Unfortunately, the Liberal worldview is just one manifestation of our not being ‘grown-up’ about things (i.e., family, friends, foes, work, play, rest, etc.).  In other words, what’s wrong with Liberalism is wrong with all of us!  We need to grow-up and be comfortable doing so, especially when those around us act/think like children.

Let’s remember that all our efforts are in vain, unless Christ builds himself (likeness) in us, otherwise we’ll be found pretending to be grown-up.

DRIVEN: By what?

Video of interest:

Truly, I respect and appreciate where these three brothers are coming from on the whole, however, they demonstrate quite well the concern raised in a few of my previous posts (actually the last, third, and fourth to last posts).  More about that in a moment.
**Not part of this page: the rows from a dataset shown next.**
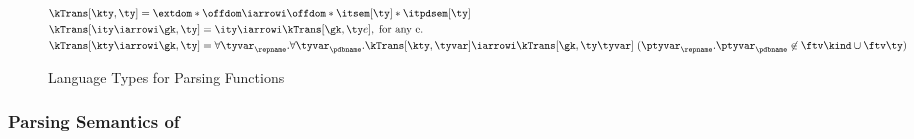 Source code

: \begin{figure}
\small
\fbox{$\kTrans[\gk,\ty] = \ity$} 
    
\begin{align*}
  &\kTrans[\kty,\ty] = \extdom * \offdom \iarrowi \offdom * \itsem[\ty] * \itpdsem[\ty]
   \\
   &\kTrans[\ity \iarrowi \gk,\ty] = \ity \iarrowi \kTrans[\gk,\ty e],
   \; \mbox{for any e}.
   \\
   &\kTrans[\kty \iarrowi \gk,\ty] = 
      \forall\tyvar_\repname.\forall\tyvar_\pdbname.
         \kTrans[\kty,\tyvar] \iarrowi \kTrans[\gk,\ty \tyvar]\; 
         (\ptyvar_\repname.\ptyvar_\pdbname \not \in \ftv \kind \cup
         \ftv \ty)
\end{align*}  
  \caption{\Implang{} Language Types for Parsing Functions}
  \label{fig:parser-types}
\end{figure}

\subsubsection{Parsing Semantics of \ddc{}}
\label{sec:parse-sem}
Again, there’s much here to be appreciated.  They do a fine job in this video and the other ones they’ve posted at Vimeo.  There’s a great deal of clarity on what the-Gospel-proper is and isn’t, striving to keep the root distinct from the fruit.  And yet, the concern is with comments regarding the “moral law” and its relationship to the Gospel.

There’s this assumption that’s made, what some would describe as a “third use” of the Law.  That, the Gospel itself calls us (believers) to “keep the Law.”  Beginning right around the 4:27 mark, the discussion takes an interesting turn.  The idea of “balance” is espoused, that the Bible puts forth the Gospel but then gives us commands (Law) so that we can see what the fruit of the Gospel looks like.  This conversation goes further to say that, the commands don’t change, the moral law of God doesn’t change…but now because of the Gospel, you now have the Holy Spirit in you and empowering you to now live like Jesus was living…but God’s law is unchanging.  The Law  remains the tracks that the Gospel now pushes us along.  Preach the commands, but also the Gospel so that by it people can obey the commands.
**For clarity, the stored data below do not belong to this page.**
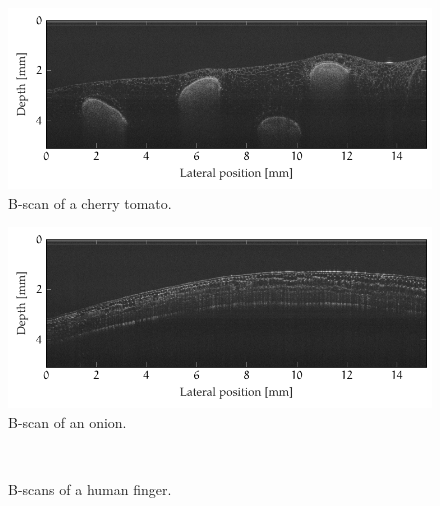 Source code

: \begin{figure}[hbt]
	\centering
	\includegraphics[width=0.9\linewidth]{gfx/ch4/axsun/no-bande/tomato-1}
	\caption{B-scan of a cherry tomato.}\label{fig:tomato-1}
\end{figure}

\begin{figure}[htb]
	\centering
	\includegraphics[width=0.9\linewidth]{gfx/ch4/axsun/no-bande/red-onion-2}
	\caption{B-scan of an onion.}\label{fig:red-onion-2}
\end{figure}	

\begin{figure}[htb]
	\myfloatalign
	 \quad
	 \\
	\caption{B-scans of a human finger.}\label{fig:human-finger}
\end{figure}


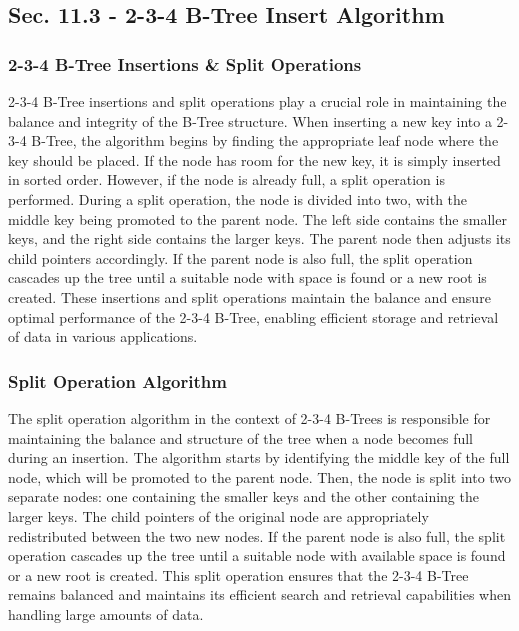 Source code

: \subsection*{Sec. 11.3 - 2-3-4 B-Tree Insert Algorithm}

\subsubsection{2-3-4 B-Tree Insertions \& Split Operations}

2-3-4 B-Tree insertions and split operations play a crucial role in maintaining the balance and integrity of the B-Tree structure. When inserting a new key into a 2-3-4 B-Tree, the algorithm begins by finding the appropriate leaf node where the key should be placed. If the node has room for the new key, it is simply inserted in sorted order. 
However, if the node is already full, a split operation is performed. During a split operation, the node is divided into two, with the middle key being promoted to the parent node. The left side contains the smaller keys, and the right side contains the larger keys. The parent node then adjusts its child pointers accordingly. If the parent node is 
also full, the split operation cascades up the tree until a suitable node with space is found or a new root is created. These insertions and split operations maintain the balance and ensure optimal performance of the 2-3-4 B-Tree, enabling efficient storage and retrieval of data in various applications.

\subsubsection{Split Operation Algorithm}

The split operation algorithm in the context of 2-3-4 B-Trees is responsible for maintaining the balance and structure of the tree when a node becomes full during an insertion. The algorithm starts by identifying the middle key of the full node, which will be promoted to the parent node. Then, the node is split into two separate nodes: one containing
the smaller keys and the other containing the larger keys. The child pointers of the original node are appropriately redistributed between the two new nodes. If the parent node is also full, the split operation cascades up the tree until a suitable node with available space is found or a new root is created. This split operation ensures 
that the 2-3-4 B-Tree remains balanced and maintains its efficient search and retrieval capabilities when handling large amounts of data.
All of us either do now or have once accepted such notions as soundly biblical, but this thinking implies the following faulty conclusions:
  1. The Gospel is not a proclamation: of Jesus having fulfilled the Law, that we might be ruled by His Holy Spirit, with eyes fastened on the person and work of Christ, not on our performance, but in confidence that God is the promise keeper in making a people for his name’s sake, again through their beholding Christ’s glory revealed in the Gospel, New Covenant, by faith.
  2. But, the Gospel ends up being a new means to an old scheme, Law-keeping.
  3. Lastly, in effect, we’re being told that we must not hold too closely to notions like: Christ is the end of the Law; that the Law has been abolished; that the Spirit is supplied by faith and not works of the Law, or by a works-of-the-Law focus; that as those who are of the free woman (Jerusalem above) and not the slave woman (present Jerusalem; Sinai) we walk by faith (seeing Christ’s righteousness) not sight (seeing our righteousness); or, only faith working through love (a love that is revealed on the cross, and manifest by the Holy Spirit) counts for anything.
       What’s missing?  The understanding that Christ’s fulfilling the Law in/by himself for us, brings the code-function of the Law in the life of God’s people to an end.  The Law once functioned (as code) among God’s people as a means whereby they maintained a place in the Land, under the protection of the Lord.  What’s also missing is that the Law continues to function as a revelation of Jesus Christ, formerly as a shadowy revealing of God, but now as a substantive revealing of God when the Law is read in light of the Gospel, and thereby we see the face of Jesus Christ.  We see his face most clearly in the Gospel, New Covenant, and because of that are able to make out the Face in what was once mystery and shadowy, Old Covenant, The Law.  A face, that we behold, and are changed by in doing so, not by our doing in order to be changed.
       What are we left with then, that we might be conformed to His image?  The Holy Spirit!  Not a “moral Law” but an abiding Ruler of/in the heart, again the Holy Spirit.  This is God’s promise fulfilled in/thru Jesus, that the Spirit would one day be given, on account of what Christ has done for us, that Christ’s image might be manifest by His Spirit in us, making us to glorify Him and seek the good of our neighbor.  This is the New Covenant, new context.
       In short, the Christ-event changed everything; yes, even the role of the law-code with it’s demands; and yes, even us, who are now children of the Jerusalem above, the free woman, who are free in the Spirit unto God and neighbor.
       The Gospel changes everything…the whole context, vertically and horizontally, internally and externally, temporally and eternally.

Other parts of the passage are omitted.